Bears and short-sellers dare not wade into China’s equity slump for fear of regulator’s wrath
A curious thing is happening in Chinese stocks, as the benchmark index of Asia’s largest bourse hurtles toward the worst bear market slump since 2015: the short-sellers are nowhere in sight.
Short interest was a minuscule 0.8 per cent of outstanding long interests on July 25, according to China Securities Finance’s data, which means there are far fewer investors betting on the declining market than traders who are invested in advancing prices.
The gap leaves investors vulnerable without a hedge to cushion their bets, so they just give up and leave the market. What follows next is further declines in stock prices as more investors clear their positions, traders said.
“The best way for us to hedge against risks in a declining market is to cut stock holdings,” said Dai Ming, a fund manager at Hengsheng Asset Management in Shanghai. “Short-selling bears pretty high costs and there are not many stocks that can be easily borrowed.”
In some ways, it is a crisis of the regulator’s own making.

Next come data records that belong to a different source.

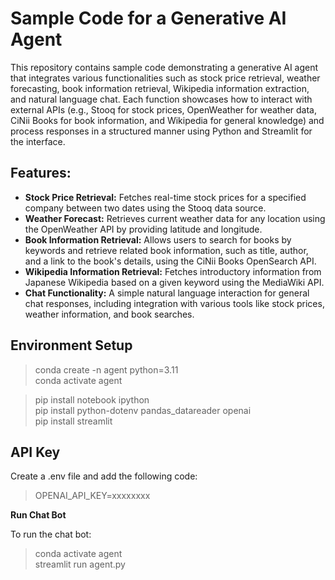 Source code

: # Sample Code for a Generative AI Agent
This repository contains sample code demonstrating a generative AI agent that integrates various functionalities such as stock price retrieval, weather forecasting, book information retrieval, Wikipedia information extraction, and natural language chat. Each function showcases how to interact with external APIs (e.g., Stooq for stock prices, OpenWeather for weather data, CiNii Books for book information, and Wikipedia for general knowledge) and process responses in a structured manner using Python and Streamlit for the interface.

## Features:
- **Stock Price Retrieval:** Fetches real-time stock prices for a specified company between two dates using the Stooq data source.
- **Weather Forecast:** Retrieves current weather data for any location using the OpenWeather API by providing latitude and longitude.
- **Book Information Retrieval:** Allows users to search for books by keywords and retrieve related book information, such as title, author, and a link to the book's details, using the CiNii Books OpenSearch API.
- **Wikipedia Information Retrieval:** Fetches introductory information from Japanese Wikipedia based on a given keyword using the MediaWiki API.
- **Chat Functionality:** A simple natural language interaction for general chat responses, including integration with various tools like stock prices, weather information, and book searches.

## Environment Setup
> conda create -n agent python=3.11  
> conda activate agent  

> pip install notebook ipython  
> pip install python-dotenv pandas_datareader openai  
> pip install streamlit  

## API Key
Create a .env file and add the following code:
> OPENAI_API_KEY=xxxxxxxx    

**Run Chat Bot**

To run the chat bot:

> conda activate agent    
> streamlit run agent.py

The China Securities Regulatory Commission (CSRC) had never looked favourably upon the practice, where traders are allowed to sell securities – even without owning them – with a plan to buy them back at a lower price in future, pocketing the difference as profit.
The regulator made 991 stocks and exchange-traded funds available for short-selling, out of a total of 3,586 equities and funds in the world’s second-largest capital market. Since its 2012 inception, short-selling has expanded fivefold in China, less than half the growth size of leveraged purchases over the same period.